I have always chosen subjects that people want to see:
children, women and old people rather than men”
Göksin Sipahioglu (Izmir, Turkey, 1929), or rather a great old man: master of photojournalism, editor in chief of the newspaper “Instanbul express”, reporter in France for “Hurriyet” newspaper. He is the one who, in 1969, in Paris, founded with the American journalist Phyllis Springer, Sipa Press – the biggest private agency of photojournalism in France during the nineties. Appointed in 2004 Officer of Frances Order of Arts and Letters by the French Government’s Ministry of Culture and Communication, in 2006 he received a medal of Légion d’Honneur.
“Passions”, the personal exhibition that some months ago was dedicated to him by the Parisian gallery Basia Embiricos, is the starting point for our conversation with him.
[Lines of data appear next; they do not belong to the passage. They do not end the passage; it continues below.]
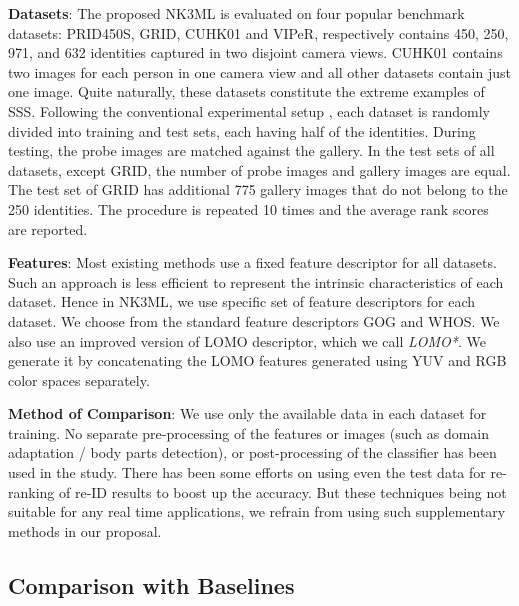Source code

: \documentclass[runningheads]{llncs}
\begin{document}
\setlength{\parskip}{1mm}
\noindent\textbf{Datasets}: The proposed NK3ML is evaluated on four popular benchmark datasets: PRID450S\cite{PRID450S}, GRID\cite{GRID1}, CUHK01\cite{CUHK01} and VIPeR\cite{ELF}, respectively contains 450, 250, 971, and 632 identities captured in two disjoint camera views. 
CUHK01 contains two images for each person in one camera view and all other datasets contain just one image. Quite naturally, these datasets constitute the extreme examples of SSS. Following the conventional experimental setup \cite{song:scalableManifold,GOG,SCSP,LOMO,metric_ensembles,colornames}, each dataset is randomly divided into training and test sets, each having half of the identities. During testing, the probe images are matched against the gallery. In the test sets of all datasets, except GRID, the number of probe images and gallery images are equal. The test set of GRID has additional 775 gallery images that do not belong to the 250 identities. The procedure is repeated 10 times and the average rank scores are reported.

\noindent\textbf{Features}: Most existing methods use a fixed feature descriptor for all datasets. 
Such an approach is less efficient to represent the intrinsic characteristics of each dataset. Hence in NK3ML, we use specific set of feature descriptors for each dataset.
We choose from the standard feature descriptors GOG\cite{GOG} and WHOS\cite{LisantiPAMI14}. We also use an improved version of LOMO\cite{LOMO} descriptor, which we call \textit{LOMO*}. 
We generate it by concatenating the LOMO features generated using YUV and RGB color spaces separately.

\noindent\textbf{Method of Comparison}: We use only the available data in each dataset for training. No separate pre-processing of the features or images (such as domain adaptation / body parts detection), or post-processing of the classifier has been used in the study. There has been some efforts on 
using even the test data for re-ranking of re-ID results \cite{song:scalableManifold,Reranking:kreciprocal,SHaPE} to boost up the accuracy. But these techniques being not suitable for any real time applications, we refrain from using such supplementary methods in our proposal. 
\setlength{\parskip}{0mm}

\subsection{Comparison with Baselines}
\label{ssec:Baselines}
\end{document}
DROME: Your photos have become icons. You have interpreted remarkable historical facts with emotionally involving images. It’s a bit like when a great writer is asked to comment on a reality or to carry out an investigation. Do you consider your photos faithful proofs of the atmosphere experienced in those moments?
GÖKŞIN SIPAHIOĞLU: I have seen many events that I couldn’t photograph… the conveyance, on military trucks, of nuclear missiles to Cuba, for example. Much more than dangerous.
D: Did you always prefer single subjects rather than the crowds. How did you manage, in the extemporariness of a photo, to capture all the most intimate feelings and their characters?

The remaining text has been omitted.